::: DATA EXTRACTS

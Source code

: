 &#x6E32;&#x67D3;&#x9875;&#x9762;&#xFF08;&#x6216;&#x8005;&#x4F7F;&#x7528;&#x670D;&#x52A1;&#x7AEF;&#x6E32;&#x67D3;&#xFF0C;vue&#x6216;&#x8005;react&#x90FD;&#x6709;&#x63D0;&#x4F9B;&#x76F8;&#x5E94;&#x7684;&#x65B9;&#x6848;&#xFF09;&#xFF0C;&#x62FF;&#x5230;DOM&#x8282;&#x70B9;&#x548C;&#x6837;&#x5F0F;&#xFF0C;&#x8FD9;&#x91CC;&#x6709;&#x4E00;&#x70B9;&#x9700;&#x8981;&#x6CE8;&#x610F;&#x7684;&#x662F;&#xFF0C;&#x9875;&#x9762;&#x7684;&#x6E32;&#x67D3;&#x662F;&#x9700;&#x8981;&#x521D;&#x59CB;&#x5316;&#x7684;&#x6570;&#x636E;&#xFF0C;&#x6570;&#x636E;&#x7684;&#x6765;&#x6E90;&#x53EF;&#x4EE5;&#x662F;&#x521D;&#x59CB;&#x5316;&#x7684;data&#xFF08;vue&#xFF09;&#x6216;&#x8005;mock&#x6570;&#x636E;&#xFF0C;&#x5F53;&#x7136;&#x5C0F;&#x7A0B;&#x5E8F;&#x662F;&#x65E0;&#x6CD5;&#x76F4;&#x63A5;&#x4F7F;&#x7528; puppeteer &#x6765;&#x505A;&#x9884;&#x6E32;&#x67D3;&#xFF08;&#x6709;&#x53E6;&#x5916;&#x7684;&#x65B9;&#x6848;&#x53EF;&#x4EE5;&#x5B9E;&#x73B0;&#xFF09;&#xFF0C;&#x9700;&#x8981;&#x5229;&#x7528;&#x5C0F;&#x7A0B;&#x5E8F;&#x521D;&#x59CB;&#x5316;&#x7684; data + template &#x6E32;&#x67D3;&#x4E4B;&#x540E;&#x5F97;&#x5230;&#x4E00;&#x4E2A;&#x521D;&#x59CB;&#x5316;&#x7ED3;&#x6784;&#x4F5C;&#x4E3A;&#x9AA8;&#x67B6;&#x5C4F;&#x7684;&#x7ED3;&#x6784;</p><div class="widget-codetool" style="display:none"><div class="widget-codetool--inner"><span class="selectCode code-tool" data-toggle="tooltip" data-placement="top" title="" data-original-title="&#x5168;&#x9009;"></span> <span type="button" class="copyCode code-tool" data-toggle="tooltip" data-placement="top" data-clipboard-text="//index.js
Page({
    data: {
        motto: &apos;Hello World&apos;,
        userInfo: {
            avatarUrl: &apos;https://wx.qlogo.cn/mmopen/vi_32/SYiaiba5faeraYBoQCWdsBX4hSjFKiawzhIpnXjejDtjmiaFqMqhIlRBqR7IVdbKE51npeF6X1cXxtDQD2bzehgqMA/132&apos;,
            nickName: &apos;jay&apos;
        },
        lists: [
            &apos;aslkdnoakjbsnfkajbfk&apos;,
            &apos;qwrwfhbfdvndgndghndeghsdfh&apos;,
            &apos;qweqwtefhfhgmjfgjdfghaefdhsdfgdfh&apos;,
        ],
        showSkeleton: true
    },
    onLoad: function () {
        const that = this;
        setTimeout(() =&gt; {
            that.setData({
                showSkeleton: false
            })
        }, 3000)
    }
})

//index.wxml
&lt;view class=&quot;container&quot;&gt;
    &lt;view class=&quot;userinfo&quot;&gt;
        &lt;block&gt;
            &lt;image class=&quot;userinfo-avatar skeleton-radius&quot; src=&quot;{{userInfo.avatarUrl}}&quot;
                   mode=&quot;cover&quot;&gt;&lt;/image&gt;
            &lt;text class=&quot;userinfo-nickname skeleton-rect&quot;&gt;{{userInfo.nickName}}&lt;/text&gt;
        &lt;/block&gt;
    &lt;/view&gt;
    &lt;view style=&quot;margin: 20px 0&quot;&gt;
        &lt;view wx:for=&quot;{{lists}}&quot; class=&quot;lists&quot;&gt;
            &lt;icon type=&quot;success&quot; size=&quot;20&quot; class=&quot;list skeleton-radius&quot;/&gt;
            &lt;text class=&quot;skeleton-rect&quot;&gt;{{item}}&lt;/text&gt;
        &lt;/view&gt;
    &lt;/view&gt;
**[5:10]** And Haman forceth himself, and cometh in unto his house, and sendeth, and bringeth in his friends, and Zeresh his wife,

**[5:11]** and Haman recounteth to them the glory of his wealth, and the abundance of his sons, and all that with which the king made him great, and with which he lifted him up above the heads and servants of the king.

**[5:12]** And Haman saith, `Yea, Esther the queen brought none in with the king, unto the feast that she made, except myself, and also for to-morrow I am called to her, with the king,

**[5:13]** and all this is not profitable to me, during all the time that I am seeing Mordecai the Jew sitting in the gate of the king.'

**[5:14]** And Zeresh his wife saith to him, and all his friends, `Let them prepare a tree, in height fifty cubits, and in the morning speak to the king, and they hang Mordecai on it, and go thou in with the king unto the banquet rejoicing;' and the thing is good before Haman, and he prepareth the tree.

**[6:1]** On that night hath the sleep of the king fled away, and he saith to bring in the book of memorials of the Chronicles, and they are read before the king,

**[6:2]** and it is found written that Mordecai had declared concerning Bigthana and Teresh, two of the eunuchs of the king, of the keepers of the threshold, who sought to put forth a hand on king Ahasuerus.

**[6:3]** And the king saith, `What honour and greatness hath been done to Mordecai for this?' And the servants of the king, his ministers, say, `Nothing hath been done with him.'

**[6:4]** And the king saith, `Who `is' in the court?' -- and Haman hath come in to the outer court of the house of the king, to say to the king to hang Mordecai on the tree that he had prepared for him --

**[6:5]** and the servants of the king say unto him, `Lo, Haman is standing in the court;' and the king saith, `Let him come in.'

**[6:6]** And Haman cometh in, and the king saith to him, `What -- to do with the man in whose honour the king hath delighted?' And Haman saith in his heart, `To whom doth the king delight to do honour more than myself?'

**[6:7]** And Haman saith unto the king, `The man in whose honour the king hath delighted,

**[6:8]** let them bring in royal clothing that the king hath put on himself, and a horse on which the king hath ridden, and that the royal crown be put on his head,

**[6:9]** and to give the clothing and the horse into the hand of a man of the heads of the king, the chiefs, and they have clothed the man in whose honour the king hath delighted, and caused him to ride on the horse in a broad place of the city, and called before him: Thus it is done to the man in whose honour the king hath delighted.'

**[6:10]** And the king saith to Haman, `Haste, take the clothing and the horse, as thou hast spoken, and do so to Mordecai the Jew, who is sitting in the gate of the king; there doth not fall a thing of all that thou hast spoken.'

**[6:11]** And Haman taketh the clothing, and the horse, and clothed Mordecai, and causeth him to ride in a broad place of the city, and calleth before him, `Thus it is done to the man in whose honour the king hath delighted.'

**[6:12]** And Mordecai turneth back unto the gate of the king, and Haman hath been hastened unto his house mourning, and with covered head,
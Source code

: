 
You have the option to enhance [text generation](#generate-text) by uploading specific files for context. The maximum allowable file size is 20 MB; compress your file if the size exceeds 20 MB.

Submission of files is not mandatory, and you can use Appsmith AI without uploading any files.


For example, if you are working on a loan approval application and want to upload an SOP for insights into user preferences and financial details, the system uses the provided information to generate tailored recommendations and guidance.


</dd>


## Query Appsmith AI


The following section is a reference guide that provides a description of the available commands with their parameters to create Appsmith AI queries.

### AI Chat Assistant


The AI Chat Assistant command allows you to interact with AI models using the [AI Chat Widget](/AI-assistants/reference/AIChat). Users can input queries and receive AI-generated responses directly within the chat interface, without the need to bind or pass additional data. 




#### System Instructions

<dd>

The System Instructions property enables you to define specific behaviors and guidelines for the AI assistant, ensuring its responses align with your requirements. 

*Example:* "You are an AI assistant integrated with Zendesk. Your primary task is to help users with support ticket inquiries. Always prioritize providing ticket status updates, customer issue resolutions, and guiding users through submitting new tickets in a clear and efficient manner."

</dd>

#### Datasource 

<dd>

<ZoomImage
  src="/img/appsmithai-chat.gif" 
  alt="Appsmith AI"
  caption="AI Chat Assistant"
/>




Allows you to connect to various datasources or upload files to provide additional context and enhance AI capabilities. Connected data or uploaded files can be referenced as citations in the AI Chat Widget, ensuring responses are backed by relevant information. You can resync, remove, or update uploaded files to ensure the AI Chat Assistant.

::::::

- [PROMPT] Copy out every line from the data above in which the word "tree" occurs.

- [ANSWER BELOW]
**[5:14]** And Zeresh his wife saith to him, and all his friends, `Let them prepare a tree, in height fifty cubits, and in the morning speak to the king, and they hang Mordecai on it, and go thou in with the king unto the banquet rejoicing;' and the thing is good before Haman, and he prepareth the tree.
**[6:4]** And the king saith, `Who `is' in the court?' -- and Haman hath come in to the outer court of the house of the king, to say to the king to hang Mordecai on the tree that he had prepared for him --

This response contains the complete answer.